9. Torches. Torches everywhere

The vast majority of Geocities and Angelfire sites. So many low-res gifs and technicolor Comic Sans text…

10. If you don’t know this, I feel sorry for you

Drawing the letter S and starting it this way

I I I “>I
I I I

11. 3-in-1

  • Boy bands
  • Overalls with one strap down
  • Macarena

12. Why did we think that was cool?

Zip off pants. You know, the ones that were long pants but you could unzip the bottom half and make them into shorts when it was hot? I wore those throughout my childhood. Kind of miss them.

13. Damn ravers

There was a brief period in the 90s where it was cool for teenagers to walk around with pacifiers in their mouths. I didn’t do it, but I had two cousins (who would desperately fall into any fad trap that came along) who did. I just relentlessly made fun of them until it all blew over.

14. Don’t remind me, please

JNCO Jeans.

15. Yeah, how did this happen

The explosion of the usage of the word “duh”.

16. Was it a fad to have AOL, or a necessity at the time

AOL and Compuserve. We’ve come a long way.

17. HAHAHAHA

Wallets with chains and giant steel ball necklaces. Good god. It was like people were wearing anal beads on their neck.

18. Guaranteed Dateline appearance

a/s/l

19. We can thank Clueless for that

Mini backpacks. Saying “Whatever!” and making a ‘w’ using both thumbs and index fingers. Kelly Bundy type bangs. Planet Hollywood.

20. I had them too

Pogs, I had them, but I didn’t really know how to play.

21. I threw up a little from laughing so hard

Limp Bizkit.

22. I knew a kid named Fernando who rocked this

Rattails

23. Hell, the 1890s was a really weird time

Scrunchies, stone washed jeans, and beanie babies…. Yeah the 90s were an odd time. But hey, at least they weren’t as weird as the 80s.

24. American Apparel sells them

Stretch pants with the elastic band that went under your foot.

25. The 90s was a vulnerable time

Remember those Big Johnson t-shirts that featured horrible puns about having a large dick? Yeah, those.

26. People have to experience it firsthand to get them to stop

I probably deserved the valuable lesson I got from wearing stupidly wide raver jeans.

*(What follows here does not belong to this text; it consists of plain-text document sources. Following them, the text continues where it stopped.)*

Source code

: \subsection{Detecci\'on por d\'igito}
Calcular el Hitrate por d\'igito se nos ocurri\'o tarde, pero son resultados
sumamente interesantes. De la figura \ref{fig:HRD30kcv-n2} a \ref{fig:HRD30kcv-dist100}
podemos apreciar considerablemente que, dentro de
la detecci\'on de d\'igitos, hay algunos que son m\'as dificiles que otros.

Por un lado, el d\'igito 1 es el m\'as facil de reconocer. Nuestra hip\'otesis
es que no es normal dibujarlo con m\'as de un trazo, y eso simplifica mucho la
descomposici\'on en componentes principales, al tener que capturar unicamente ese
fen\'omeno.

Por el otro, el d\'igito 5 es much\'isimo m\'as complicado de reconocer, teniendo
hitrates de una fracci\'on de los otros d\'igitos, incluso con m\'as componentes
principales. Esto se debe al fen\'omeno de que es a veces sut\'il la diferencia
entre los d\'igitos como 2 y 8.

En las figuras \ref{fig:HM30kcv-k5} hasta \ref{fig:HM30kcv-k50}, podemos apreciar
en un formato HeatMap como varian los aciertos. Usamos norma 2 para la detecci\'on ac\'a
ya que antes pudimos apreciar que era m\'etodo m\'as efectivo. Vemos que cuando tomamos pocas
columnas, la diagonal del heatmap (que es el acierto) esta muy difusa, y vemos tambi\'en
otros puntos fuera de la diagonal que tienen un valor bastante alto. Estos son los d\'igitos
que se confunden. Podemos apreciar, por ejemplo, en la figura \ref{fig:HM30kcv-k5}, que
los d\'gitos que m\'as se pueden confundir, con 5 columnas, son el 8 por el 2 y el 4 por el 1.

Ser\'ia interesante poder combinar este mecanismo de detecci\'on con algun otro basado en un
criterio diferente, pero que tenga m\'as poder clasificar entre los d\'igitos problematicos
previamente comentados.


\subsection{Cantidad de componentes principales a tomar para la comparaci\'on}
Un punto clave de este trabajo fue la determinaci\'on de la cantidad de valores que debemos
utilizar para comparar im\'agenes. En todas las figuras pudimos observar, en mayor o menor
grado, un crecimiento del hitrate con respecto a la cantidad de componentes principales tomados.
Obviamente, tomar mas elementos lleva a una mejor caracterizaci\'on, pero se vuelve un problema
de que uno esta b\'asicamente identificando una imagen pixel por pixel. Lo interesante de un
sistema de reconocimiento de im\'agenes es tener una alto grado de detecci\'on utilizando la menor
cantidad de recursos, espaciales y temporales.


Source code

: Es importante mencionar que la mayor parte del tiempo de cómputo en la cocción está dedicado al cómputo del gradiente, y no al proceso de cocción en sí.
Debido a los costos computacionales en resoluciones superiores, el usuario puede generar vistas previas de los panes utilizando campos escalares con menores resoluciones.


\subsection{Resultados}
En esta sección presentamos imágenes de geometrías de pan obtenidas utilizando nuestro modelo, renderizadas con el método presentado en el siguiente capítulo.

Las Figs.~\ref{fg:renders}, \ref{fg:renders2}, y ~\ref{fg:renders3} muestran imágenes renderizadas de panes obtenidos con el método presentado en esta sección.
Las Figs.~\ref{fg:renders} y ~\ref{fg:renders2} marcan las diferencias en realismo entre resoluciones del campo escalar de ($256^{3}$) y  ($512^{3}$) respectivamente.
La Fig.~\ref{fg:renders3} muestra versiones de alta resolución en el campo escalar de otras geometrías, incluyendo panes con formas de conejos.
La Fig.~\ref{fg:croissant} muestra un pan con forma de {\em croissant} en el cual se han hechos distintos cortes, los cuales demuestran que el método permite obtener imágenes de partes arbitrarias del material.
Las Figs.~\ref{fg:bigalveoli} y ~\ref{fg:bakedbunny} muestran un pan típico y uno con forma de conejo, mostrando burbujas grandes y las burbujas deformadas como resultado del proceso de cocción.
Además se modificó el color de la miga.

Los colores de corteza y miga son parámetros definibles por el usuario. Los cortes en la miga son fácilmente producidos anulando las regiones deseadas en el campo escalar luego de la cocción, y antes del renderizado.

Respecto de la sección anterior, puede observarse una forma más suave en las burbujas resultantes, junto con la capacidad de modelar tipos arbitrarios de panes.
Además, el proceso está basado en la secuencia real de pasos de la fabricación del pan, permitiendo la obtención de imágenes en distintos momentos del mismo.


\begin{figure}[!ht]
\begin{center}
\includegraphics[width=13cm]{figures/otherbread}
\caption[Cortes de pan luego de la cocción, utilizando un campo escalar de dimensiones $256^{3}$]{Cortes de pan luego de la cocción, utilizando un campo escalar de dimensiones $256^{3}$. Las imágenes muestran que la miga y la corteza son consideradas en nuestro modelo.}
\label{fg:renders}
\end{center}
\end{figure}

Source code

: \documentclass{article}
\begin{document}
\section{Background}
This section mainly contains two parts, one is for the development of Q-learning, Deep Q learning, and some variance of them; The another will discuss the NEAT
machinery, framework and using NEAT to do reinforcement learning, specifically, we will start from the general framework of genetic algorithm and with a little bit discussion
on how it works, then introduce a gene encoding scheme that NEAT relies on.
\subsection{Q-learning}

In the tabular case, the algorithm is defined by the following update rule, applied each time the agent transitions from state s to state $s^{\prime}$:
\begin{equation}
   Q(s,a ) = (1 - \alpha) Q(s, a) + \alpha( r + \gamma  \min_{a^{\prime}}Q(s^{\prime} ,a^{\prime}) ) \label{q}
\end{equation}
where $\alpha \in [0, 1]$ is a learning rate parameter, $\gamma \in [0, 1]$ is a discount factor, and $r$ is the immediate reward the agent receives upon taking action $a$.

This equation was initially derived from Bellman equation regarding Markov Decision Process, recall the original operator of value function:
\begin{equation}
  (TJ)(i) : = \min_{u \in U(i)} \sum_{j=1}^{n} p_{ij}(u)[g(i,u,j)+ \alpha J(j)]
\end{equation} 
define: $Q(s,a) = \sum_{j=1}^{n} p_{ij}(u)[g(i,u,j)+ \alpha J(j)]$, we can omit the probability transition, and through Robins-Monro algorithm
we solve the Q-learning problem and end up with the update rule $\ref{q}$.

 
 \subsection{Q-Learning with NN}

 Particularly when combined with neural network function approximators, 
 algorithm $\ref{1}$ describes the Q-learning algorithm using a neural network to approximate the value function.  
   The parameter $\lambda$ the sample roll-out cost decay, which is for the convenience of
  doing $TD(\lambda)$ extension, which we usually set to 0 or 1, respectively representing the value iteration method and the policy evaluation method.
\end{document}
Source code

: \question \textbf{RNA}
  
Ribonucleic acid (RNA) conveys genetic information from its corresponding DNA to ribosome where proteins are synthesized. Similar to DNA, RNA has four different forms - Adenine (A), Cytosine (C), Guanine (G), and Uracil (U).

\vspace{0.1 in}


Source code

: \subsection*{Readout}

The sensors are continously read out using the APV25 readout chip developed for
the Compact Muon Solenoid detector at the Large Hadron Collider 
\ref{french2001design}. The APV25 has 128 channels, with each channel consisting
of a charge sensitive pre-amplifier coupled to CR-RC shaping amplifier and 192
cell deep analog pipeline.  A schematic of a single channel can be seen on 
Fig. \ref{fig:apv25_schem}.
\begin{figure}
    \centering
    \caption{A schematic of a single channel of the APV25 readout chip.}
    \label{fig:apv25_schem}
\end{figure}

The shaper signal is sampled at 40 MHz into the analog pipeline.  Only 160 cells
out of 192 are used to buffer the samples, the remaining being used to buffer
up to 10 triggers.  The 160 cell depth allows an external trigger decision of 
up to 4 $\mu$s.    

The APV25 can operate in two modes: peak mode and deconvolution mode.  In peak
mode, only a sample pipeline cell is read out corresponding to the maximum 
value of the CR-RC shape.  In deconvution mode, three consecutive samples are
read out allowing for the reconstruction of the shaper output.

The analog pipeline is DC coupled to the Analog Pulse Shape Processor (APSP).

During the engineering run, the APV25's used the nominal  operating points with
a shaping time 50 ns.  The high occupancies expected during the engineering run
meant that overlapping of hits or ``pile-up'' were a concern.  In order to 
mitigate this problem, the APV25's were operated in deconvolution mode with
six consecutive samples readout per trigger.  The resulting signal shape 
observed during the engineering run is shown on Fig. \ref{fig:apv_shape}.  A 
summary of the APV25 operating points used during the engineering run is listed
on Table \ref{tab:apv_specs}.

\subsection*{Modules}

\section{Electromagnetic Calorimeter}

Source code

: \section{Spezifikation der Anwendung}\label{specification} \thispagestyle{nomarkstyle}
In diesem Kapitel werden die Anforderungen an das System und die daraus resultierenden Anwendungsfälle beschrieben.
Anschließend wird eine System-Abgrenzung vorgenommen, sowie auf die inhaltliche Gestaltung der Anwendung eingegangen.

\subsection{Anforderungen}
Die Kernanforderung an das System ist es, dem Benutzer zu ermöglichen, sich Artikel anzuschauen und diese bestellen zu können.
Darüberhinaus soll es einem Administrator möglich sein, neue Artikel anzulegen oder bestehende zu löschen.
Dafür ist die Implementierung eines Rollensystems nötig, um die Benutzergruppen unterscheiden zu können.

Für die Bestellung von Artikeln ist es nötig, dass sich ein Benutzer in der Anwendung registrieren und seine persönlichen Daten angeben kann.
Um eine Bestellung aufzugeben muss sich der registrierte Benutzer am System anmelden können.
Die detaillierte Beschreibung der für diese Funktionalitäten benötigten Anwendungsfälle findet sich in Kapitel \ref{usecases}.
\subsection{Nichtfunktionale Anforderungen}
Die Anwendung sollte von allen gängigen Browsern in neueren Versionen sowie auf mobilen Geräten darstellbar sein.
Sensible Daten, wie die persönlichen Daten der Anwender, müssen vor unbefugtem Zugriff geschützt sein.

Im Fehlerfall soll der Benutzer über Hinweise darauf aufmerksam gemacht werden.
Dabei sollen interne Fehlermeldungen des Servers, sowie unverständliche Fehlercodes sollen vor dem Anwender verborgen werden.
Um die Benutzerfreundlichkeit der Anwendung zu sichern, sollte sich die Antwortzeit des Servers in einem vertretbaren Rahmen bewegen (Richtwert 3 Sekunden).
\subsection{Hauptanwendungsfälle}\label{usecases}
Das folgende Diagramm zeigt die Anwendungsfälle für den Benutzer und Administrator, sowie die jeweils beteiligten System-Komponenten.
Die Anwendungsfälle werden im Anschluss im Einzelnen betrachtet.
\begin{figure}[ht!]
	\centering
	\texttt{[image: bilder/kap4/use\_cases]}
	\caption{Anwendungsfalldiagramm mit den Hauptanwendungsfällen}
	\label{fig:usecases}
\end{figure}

Jnco wasn’t enough. No, I had progressed to Kikwear. 36″ bottoms. I am not a tall lady – my legs are particularly short – so not only did the bottoms of my pants get shredded and destroyed, to the point where the heels of my sneakers tore holes in them, but I tended to look like I was a melting candle. Or a melting hovercraft of some sort, since I appeared to have no feet.

They were also prone to getting soggy if it rained. If the hems got a little wet, the dampness would start to creep north a bit. Like up to your shins.

Well, the family eventually took a trip to Ireland one summer, and I was still pretty into those stupid pants at the time.

You see, in Ireland, it rains a LOT. The ground is almost always a little bit wet. That creeping damp got serious. Nothing made me feel dumber than having my jeans soaked up to my thighs with grody, grody sogginess. All walking around feeling like I was wrapped with a wet towel. So heavy, so uncomfortable.

The best decision I made before 11th grade was buying some damn reasonable-width flare and boot-cut jeans like what pretty much every other sane girl was wearing at the time. And tossing the denim potato sacks I had been wearing previously.

27. I still can’t believe we did this

Guy’s haircut with part in the middle. Glad I avoided that one.

28. Xtra Zest

Overuse Of “X and Z” on EVERYTHING Xtreme.

29. Guy Fieri would give you a look you’d never forget

Two words: frosted tips.

30. I had velcro sandals…

Velcro strap sandals. Even worse when we wore socks with them.

31. This should basically be the Guy Fieri article

Button-down flame shirts.

Basically the fashion precursor to today’s fedora.

I’m surprised no one said Internet Explorer.